In 1957, Cowdrey along with his great friend, Peter May, the England captain, put on a partnership of 411 against the West Indies at Edgbaston in Birmingham. May went on to make an unbeaten 285 and Cowdrey a sedate 154. The two want ed to finish Sonny Ramadhin, the freak West Indian spinner, as a force. They did, but Cowdrey blotted his copybook by resorting to excessive pad play, which under the present LBW law would have seen him declared out any number of times.
It is hardly likely that Woolmer saw the innings by Cowdrey, for he would have been only nine years of age. His father was posted in Pakistan at that time, because Woolmer has gone on record to say that in 1958-59 he watched Hanif Mohammed make the then record first class score of 499 for Karachi against Bahawalpur. But being a student of the game and its literature he must have read many accounts of Cowdrey’s marathon innings. Probably he would not have plucked up the courage to ask Cowdrey as to why he had almost cold bloodedly resorted to pad play when being such a high quality batsman he could have played Ramadhin with his bat. It must have dawned on Woolmer that when a batsman is obsessed with perfection, he could well become enslaved by technique.
This realisation must have come to him when he made 149 against Australia in 1975, his century coming in six hours and 36 minutes. In the elegance of his play there had been comparisons with his mentor, Cowdrey, but the Australians understood that his batting was so controlled by the textbook that he would not take any chances.
In a conversation with me in South Africa when he was coaching that country’s team, I did ask him how coaching had changed his approach to the game. Woolmer said, “As a coach you soon re-learn the game. You are handling different players with their strong points and weak ones. Also, you are constantly thinking about various aspects of the game, that you wish you had been as knowledgeable when you were playing. Yes, it would have made a major difference. An individual must be given the absolute right to play in the manner he wants provided it produces results for him and his team.”
One of the reasons he was fascinated by the left-arm spinner, Paul Adams was because of his unusual delivery and ability to spin the ball a long way. He believed Adams could have been a matchwinner.
An academic, who was always keen to put his ideas on the game to paper, Woolmer wrote a most distinctive treatise on coaching in which one of the chapters was about playing and mastering the reverse sweep. In Woolmer’s estimation if played well and correctly it could do untold damage. It took a Zimbabwean, Andy Flower to prove this.
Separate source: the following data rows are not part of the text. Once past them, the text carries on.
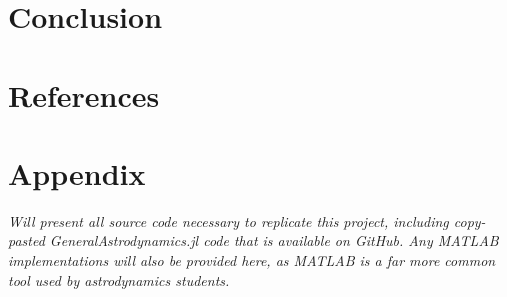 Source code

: \documentclass[conf]{new-aiaa}
\renewcommand\refname{}
\begin{document}
\begin{multicols}{2}
\section{Conclusion}

\section{References}
\nocite{*}
\renewcommand\refname{\vskip -0.9cm}


\section{Appendix}
\textit{
    Will present all source code necessary to replicate 
    this project, including copy-pasted GeneralAstrodynamics.jl
    code that is available on GitHub. Any MATLAB implementations 
    will also be provided here, as MATLAB is a far more common 
    tool used by astrodynamics students. 
}

\end{multicols}
\end{document}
The book might or might not be in my collection, but I have never forgotten the foreword written by Cow drey who says without reservation that had he known as a player what Woolmer coach the knows, going by the book, he would have been a better player. There cannot be a more significant compliment.
Though born in Kanpur (India) his last days were spent in Pakistan. The connection began with his childhood. The most innovative coach the game has ever known is gone in mysterious and tragic circumstances. And if poison it was that killed him, he must have been done away like the Greek Socrates was, because of his knowledge and wisdom. Probably, Woolmer knew more than just cricket.